**Source data:**
--

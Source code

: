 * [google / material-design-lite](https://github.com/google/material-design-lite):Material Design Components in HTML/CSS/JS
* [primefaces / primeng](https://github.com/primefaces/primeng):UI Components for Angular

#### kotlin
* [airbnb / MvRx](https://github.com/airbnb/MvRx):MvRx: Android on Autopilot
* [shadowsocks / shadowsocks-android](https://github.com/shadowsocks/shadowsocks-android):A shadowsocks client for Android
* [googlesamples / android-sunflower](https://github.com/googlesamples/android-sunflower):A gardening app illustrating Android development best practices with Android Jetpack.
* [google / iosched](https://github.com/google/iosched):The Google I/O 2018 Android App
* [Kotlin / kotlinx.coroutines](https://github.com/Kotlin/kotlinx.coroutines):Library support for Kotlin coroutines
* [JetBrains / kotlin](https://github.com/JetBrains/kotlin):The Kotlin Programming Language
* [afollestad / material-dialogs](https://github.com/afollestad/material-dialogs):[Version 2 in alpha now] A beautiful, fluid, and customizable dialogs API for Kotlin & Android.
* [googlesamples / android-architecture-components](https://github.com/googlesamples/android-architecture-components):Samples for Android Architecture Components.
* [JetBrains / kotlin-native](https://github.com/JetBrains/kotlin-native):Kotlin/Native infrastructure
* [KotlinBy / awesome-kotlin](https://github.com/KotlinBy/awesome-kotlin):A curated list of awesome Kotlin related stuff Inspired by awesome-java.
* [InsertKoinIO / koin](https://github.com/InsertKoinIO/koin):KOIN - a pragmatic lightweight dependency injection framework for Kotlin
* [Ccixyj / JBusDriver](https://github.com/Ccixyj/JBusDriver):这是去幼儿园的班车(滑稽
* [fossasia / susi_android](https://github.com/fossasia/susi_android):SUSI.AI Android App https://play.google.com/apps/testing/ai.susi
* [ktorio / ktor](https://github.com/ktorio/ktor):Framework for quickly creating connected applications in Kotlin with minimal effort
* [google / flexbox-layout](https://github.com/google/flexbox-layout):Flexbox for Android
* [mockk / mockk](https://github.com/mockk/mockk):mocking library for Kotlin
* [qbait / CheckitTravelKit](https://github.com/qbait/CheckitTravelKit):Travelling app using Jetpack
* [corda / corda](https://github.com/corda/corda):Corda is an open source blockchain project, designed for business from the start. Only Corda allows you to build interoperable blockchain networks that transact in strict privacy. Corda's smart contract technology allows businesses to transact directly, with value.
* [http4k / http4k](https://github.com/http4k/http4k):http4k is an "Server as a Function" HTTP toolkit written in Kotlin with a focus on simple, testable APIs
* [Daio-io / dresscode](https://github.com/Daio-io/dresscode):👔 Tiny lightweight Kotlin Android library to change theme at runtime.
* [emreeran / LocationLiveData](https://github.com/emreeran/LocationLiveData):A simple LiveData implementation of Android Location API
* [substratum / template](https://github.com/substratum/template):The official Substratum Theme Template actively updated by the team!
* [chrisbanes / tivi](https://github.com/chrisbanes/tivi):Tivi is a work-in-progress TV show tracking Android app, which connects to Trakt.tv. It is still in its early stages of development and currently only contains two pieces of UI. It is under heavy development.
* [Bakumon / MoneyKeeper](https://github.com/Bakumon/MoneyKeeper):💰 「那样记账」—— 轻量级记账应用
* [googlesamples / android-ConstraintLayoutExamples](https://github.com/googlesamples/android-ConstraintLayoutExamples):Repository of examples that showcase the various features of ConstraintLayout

--

Locate the word "material" in the entries, and copy every line where it is found.

**Finished task:**
: * [google / material-design-lite](https://github.com/google/material-design-lite):Material Design Components in HTML/CSS/JS
* [afollestad / material-dialogs](https://github.com/afollestad/material-dialogs):[Version 2 in alpha now] A beautiful, fluid, and customizable dialogs API for Kotlin & Android.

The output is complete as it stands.